Notable examples of popular historical roses which are still grown today by rosarians include the gallica rose 'Cardinal de Richelui'; the hybrid perpetual 'Reine des violettes', and the setigera rambler rose 'Veilchenblau'.

Their violet flower colors are due to complexes of cyanidin with sugar molecules, metal complexes, and tannins naturally present in the flower petals.
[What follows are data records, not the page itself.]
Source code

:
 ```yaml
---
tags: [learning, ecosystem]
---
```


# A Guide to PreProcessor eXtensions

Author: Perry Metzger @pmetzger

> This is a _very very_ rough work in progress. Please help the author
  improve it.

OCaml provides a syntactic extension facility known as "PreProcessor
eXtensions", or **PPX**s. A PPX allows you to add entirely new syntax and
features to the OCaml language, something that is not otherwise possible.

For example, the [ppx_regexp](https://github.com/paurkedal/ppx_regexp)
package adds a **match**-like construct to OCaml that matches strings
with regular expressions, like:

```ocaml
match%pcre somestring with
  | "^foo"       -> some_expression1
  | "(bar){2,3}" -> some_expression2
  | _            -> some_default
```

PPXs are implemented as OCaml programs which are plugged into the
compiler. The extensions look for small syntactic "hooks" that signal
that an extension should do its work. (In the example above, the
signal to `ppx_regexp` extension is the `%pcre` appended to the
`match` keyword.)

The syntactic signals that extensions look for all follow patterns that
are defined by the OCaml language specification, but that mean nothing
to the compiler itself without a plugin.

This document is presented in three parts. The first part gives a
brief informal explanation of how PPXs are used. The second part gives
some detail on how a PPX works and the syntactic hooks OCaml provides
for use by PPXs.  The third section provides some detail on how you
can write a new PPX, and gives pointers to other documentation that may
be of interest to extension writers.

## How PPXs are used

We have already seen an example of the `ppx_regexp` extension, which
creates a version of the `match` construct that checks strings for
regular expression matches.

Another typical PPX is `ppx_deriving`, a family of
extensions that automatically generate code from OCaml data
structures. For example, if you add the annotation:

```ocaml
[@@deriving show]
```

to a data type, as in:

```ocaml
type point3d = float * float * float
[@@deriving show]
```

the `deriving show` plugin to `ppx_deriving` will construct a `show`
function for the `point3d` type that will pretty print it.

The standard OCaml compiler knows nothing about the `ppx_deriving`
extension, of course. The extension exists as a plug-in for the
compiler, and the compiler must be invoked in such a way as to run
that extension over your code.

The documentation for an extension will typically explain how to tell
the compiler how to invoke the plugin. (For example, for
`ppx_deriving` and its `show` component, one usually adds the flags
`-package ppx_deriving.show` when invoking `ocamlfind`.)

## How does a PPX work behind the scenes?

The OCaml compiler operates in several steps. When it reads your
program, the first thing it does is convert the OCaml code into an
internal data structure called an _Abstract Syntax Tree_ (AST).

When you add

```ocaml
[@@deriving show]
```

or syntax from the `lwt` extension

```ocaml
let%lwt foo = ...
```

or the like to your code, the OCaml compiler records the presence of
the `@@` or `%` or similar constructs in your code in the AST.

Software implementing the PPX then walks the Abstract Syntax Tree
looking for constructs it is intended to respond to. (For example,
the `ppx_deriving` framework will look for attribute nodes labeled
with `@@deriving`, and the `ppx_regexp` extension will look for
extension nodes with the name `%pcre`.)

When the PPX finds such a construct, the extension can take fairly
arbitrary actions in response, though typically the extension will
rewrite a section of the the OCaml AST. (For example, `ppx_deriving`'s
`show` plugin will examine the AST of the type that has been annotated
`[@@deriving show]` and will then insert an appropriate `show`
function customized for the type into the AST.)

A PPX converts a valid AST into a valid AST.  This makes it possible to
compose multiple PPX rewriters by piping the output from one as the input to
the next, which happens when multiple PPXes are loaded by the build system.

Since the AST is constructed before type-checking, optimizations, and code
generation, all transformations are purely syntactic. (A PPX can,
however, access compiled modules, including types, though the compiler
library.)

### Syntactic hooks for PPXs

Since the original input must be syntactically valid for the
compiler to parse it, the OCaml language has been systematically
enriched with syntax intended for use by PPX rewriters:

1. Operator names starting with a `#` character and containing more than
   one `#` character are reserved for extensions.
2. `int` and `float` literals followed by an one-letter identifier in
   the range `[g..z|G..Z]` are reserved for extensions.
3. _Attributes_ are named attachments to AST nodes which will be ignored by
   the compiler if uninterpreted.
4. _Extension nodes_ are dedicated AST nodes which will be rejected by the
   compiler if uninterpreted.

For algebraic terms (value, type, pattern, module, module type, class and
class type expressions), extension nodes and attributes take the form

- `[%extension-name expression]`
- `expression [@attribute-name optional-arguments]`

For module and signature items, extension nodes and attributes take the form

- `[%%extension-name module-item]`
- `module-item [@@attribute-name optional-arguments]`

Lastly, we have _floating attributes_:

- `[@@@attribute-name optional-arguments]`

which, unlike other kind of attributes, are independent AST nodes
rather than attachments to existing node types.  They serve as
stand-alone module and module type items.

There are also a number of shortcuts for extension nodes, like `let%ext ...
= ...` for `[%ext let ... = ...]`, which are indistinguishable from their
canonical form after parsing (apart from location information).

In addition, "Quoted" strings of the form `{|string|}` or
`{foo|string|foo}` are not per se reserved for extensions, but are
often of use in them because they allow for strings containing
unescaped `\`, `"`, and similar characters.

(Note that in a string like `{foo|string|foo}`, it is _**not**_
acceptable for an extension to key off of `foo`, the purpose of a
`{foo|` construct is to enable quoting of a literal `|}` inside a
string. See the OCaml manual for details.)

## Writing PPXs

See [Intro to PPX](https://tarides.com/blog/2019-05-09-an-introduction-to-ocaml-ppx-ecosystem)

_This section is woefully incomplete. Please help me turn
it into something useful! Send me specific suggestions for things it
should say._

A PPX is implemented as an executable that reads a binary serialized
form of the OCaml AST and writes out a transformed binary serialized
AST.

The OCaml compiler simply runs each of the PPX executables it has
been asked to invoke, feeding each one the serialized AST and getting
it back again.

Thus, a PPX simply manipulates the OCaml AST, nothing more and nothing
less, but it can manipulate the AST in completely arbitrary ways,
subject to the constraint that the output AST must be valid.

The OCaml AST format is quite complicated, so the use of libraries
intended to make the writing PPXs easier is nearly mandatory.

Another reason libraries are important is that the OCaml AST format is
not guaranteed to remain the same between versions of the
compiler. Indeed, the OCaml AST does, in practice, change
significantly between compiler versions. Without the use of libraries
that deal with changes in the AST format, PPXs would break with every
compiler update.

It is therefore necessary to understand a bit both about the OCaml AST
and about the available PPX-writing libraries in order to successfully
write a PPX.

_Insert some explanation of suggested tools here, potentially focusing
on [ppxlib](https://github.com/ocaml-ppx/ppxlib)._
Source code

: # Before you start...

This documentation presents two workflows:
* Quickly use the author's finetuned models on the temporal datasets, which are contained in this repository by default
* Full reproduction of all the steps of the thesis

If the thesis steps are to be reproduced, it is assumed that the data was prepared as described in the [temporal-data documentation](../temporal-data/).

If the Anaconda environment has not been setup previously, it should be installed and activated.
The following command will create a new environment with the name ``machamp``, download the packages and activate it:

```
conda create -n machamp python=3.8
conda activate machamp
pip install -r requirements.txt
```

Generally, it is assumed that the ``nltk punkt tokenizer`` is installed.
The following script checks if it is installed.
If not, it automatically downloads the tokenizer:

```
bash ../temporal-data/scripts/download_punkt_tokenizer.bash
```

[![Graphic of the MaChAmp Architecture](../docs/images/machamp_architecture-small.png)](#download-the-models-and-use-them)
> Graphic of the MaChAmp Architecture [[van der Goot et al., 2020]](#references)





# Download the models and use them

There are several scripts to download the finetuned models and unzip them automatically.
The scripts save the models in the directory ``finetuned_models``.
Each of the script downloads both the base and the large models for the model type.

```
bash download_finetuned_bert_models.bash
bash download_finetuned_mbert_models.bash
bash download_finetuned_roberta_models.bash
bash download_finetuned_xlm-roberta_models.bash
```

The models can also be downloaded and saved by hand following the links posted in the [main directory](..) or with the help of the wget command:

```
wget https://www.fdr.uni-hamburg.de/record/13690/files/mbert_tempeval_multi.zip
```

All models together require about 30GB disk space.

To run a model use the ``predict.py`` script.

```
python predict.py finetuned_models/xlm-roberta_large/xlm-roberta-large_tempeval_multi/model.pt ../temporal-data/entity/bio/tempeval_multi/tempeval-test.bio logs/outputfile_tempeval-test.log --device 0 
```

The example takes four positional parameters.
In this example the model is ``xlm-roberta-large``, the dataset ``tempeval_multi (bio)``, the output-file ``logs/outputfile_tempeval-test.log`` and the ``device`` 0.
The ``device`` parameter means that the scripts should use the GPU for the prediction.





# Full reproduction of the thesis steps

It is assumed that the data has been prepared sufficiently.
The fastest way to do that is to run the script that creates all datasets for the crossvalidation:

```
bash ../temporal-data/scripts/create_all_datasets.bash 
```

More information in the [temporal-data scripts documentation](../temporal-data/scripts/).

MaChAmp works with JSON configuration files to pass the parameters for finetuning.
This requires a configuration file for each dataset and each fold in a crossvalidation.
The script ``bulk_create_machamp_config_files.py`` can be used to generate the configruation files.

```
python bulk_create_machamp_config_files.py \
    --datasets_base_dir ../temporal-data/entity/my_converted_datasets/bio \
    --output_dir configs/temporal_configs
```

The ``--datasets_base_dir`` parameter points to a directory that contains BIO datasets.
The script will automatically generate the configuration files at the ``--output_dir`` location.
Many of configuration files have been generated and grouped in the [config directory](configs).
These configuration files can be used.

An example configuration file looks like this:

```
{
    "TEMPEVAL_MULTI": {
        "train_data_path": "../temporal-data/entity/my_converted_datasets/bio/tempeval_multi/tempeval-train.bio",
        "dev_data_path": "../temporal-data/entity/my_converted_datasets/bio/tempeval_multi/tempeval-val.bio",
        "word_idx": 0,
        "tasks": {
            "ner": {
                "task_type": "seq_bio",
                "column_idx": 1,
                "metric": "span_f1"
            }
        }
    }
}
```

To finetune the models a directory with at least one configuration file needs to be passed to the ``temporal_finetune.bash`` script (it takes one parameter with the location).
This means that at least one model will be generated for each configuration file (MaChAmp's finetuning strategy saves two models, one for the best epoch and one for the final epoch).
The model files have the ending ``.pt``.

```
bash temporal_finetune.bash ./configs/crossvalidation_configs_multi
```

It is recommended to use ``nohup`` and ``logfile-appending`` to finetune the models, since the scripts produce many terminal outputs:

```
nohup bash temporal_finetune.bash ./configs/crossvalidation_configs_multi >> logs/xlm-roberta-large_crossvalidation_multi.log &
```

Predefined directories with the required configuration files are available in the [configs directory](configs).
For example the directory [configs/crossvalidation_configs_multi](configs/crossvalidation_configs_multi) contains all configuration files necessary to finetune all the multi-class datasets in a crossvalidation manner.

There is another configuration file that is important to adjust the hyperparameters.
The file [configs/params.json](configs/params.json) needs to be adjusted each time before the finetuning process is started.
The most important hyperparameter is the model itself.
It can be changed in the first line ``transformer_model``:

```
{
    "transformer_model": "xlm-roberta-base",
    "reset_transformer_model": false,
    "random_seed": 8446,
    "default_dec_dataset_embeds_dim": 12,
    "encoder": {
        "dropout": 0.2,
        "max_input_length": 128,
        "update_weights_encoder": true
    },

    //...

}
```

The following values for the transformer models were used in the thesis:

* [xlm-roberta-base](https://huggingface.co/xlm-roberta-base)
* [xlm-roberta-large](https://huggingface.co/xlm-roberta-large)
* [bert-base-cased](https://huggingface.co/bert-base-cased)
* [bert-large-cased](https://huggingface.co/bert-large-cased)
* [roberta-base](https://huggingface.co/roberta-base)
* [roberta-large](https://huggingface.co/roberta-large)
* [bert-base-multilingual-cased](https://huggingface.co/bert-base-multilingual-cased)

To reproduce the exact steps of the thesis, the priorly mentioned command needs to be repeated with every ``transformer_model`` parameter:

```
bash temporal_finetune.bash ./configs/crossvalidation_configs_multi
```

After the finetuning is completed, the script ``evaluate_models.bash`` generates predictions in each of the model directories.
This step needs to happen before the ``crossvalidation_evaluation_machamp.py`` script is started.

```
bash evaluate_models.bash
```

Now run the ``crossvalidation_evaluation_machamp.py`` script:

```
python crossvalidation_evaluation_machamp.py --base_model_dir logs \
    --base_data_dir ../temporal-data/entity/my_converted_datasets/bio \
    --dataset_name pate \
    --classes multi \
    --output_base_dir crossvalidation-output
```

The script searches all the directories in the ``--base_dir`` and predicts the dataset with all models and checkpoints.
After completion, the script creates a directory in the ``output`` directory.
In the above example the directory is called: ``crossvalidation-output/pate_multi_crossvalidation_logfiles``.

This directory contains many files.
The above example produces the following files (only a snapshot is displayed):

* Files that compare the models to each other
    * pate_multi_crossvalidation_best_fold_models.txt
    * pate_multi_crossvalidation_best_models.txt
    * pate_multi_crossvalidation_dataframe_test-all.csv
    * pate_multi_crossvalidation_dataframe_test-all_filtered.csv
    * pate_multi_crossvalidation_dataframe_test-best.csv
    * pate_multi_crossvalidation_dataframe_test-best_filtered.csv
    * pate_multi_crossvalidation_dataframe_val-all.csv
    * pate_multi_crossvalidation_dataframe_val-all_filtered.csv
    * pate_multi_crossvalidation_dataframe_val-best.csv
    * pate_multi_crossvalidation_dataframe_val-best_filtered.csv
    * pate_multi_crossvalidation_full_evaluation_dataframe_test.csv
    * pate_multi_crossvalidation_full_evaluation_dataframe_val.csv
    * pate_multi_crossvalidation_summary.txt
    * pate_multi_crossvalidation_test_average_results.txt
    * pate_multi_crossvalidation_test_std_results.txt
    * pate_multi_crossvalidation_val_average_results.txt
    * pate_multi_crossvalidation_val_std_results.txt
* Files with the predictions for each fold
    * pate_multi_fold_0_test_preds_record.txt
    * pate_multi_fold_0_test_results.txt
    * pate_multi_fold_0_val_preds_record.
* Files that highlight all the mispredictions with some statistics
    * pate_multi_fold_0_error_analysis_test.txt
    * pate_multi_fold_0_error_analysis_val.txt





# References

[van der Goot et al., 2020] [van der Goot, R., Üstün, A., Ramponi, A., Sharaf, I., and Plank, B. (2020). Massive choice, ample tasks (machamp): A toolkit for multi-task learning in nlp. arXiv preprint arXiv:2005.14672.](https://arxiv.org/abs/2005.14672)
In the early 1900s, a new species of rose called Rosa foetida 'bicolor' was introduced into world commerce from the middle east. It has flowers which are bright shades of butter yellow, orange, and velvety blood red, which introduced new genetic traits that serendipitously and coincidentally created a pathway toward new lavender and blue pigments that are independent of delphinidin, a blue pigment not naturally found in roses. That pathway involves the final stages of flavanoid pigment synthesis which would normally cause flowers to appear yellow or orange. This new species carried small traces of unused genes that allowed production of another type of blue pigment called rosacyanin, which most roses evolved to stop utilizing in favor of producing flower fragrances to attract pollinators. The structure of rosacyanin was described in 2002.

Rosacyanin allows roses to come in delicate mauve and lavender. These colors can be seen in the hybrid tea roses 'Sterling Silver', 'Blue Girl', and 'Blue Moon', among others, which descend from yellow roses. Most notably a popular yellow hybrid tea rose called 'Peace', which was named to commemorate the end of World War II, was used extensively in hybridizing, and fathered most of the original lavender hybrid teas.

In 2004, Japanese company Suntory produced a blue rose, named Applause.

Further hybridizing advancements, scientific study, and possibly further genetic engineering will be necessary to concentrate these natural genetic factors and cofactors before roses will be able to come in deep shades of true blue.